## Work request
For the entries below, print exactly the lines between the line holding "e novos conhecimentos." and the line holding "E então, em março", inclusive, and nothing else.

Source texts of formatted documents:
──────────────────────────────
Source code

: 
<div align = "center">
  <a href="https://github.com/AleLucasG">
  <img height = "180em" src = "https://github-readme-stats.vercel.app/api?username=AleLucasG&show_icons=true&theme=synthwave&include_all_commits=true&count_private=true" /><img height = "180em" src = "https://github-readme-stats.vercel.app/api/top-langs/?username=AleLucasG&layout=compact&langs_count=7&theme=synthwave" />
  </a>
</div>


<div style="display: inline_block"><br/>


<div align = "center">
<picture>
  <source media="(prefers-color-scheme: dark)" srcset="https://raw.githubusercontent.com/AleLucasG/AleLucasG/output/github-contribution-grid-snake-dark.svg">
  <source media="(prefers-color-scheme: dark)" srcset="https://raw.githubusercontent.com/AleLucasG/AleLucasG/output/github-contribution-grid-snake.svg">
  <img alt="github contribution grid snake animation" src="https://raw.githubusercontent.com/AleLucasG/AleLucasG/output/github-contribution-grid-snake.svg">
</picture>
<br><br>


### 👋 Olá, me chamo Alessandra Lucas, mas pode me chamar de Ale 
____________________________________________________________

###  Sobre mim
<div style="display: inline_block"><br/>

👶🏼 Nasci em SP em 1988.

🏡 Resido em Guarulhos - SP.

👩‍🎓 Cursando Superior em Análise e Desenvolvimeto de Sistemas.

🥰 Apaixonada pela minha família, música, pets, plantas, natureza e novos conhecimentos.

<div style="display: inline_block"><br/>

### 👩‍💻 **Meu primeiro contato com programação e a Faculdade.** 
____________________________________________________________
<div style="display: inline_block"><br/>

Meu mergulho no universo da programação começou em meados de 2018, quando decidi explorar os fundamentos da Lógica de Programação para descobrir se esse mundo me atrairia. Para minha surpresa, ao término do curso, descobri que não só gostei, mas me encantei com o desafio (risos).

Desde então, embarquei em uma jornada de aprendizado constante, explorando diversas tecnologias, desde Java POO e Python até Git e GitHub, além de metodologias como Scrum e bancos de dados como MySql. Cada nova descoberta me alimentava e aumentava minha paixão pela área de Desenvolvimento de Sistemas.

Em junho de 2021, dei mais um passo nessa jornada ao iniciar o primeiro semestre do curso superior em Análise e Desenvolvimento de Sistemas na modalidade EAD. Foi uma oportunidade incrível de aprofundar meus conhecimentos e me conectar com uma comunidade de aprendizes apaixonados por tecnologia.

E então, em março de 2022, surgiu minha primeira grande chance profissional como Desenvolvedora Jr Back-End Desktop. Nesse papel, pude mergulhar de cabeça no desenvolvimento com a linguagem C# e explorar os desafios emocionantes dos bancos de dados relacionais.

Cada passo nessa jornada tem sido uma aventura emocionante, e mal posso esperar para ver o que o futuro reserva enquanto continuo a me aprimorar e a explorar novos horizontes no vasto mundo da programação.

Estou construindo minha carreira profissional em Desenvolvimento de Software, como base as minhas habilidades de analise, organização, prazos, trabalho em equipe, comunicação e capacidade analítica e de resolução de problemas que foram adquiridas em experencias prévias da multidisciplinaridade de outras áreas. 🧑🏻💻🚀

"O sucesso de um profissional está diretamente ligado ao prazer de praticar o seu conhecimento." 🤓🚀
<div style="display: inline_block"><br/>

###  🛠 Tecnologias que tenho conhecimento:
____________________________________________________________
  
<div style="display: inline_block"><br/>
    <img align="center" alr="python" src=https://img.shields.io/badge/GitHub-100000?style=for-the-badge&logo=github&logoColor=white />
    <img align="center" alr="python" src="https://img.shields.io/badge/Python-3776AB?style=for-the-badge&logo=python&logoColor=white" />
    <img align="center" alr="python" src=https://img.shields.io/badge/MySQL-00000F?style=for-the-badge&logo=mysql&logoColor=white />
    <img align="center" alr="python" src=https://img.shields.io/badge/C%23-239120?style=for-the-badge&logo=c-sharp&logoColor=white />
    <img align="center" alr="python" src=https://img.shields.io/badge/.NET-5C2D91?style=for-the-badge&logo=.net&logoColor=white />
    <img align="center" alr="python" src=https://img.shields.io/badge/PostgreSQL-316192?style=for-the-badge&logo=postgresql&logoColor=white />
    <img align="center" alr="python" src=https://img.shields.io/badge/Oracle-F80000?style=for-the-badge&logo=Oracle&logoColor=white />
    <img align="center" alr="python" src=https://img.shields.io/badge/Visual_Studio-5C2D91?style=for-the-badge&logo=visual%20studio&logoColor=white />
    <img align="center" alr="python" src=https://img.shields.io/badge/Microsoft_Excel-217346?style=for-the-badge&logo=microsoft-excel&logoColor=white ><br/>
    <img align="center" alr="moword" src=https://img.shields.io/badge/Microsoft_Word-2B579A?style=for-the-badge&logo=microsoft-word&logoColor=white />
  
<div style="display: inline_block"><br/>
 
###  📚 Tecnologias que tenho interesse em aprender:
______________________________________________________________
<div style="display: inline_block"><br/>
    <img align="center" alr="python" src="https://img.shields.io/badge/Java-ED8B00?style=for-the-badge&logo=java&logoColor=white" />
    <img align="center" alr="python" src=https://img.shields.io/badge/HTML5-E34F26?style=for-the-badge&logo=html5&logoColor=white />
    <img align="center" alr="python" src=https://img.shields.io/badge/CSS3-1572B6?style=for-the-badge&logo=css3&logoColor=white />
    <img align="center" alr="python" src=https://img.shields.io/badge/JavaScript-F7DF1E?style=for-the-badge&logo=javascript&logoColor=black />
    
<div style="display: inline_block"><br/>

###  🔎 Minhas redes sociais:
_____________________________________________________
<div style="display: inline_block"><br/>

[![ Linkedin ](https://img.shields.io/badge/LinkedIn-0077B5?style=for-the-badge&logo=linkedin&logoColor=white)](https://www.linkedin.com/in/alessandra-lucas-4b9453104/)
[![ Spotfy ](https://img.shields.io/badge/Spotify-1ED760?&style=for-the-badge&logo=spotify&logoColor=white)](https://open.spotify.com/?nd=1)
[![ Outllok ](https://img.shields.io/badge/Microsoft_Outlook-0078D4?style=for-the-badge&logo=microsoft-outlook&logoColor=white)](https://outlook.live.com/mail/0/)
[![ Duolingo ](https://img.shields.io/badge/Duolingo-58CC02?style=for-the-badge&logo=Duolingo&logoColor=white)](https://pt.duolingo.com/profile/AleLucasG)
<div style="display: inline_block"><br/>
──────────────────────────────
## Your solution
🥰 Apaixonada pela minha família, música, pets, plantas, natureza e novos conhecimentos.

<div style="display: inline_block"><br/>

### 👩‍💻 **Meu primeiro contato com programação e a Faculdade.** 
____________________________________________________________
<div style="display: inline_block"><br/>

Meu mergulho no universo da programação começou em meados de 2018, quando decidi explorar os fundamentos da Lógica de Programação para descobrir se esse mundo me atrairia. Para minha surpresa, ao término do curso, descobri que não só gostei, mas me encantei com o desafio (risos).

Desde então, embarquei em uma jornada de aprendizado constante, explorando diversas tecnologias, desde Java POO e Python até Git e GitHub, além de metodologias como Scrum e bancos de dados como MySql. Cada nova descoberta me alimentava e aumentava minha paixão pela área de Desenvolvimento de Sistemas.

Em junho de 2021, dei mais um passo nessa jornada ao iniciar o primeiro semestre do curso superior em Análise e Desenvolvimento de Sistemas na modalidade EAD. Foi uma oportunidade incrível de aprofundar meus conhecimentos e me conectar com uma comunidade de aprendizes apaixonados por tecnologia.

E então, em março de 2022, surgiu minha primeira grande chance profissional como Desenvolvedora Jr Back-End Desktop. Nesse papel, pude mergulhar de cabeça no desenvolvimento com a linguagem C# e explorar os desafios emocionantes dos bancos de dados relacionais.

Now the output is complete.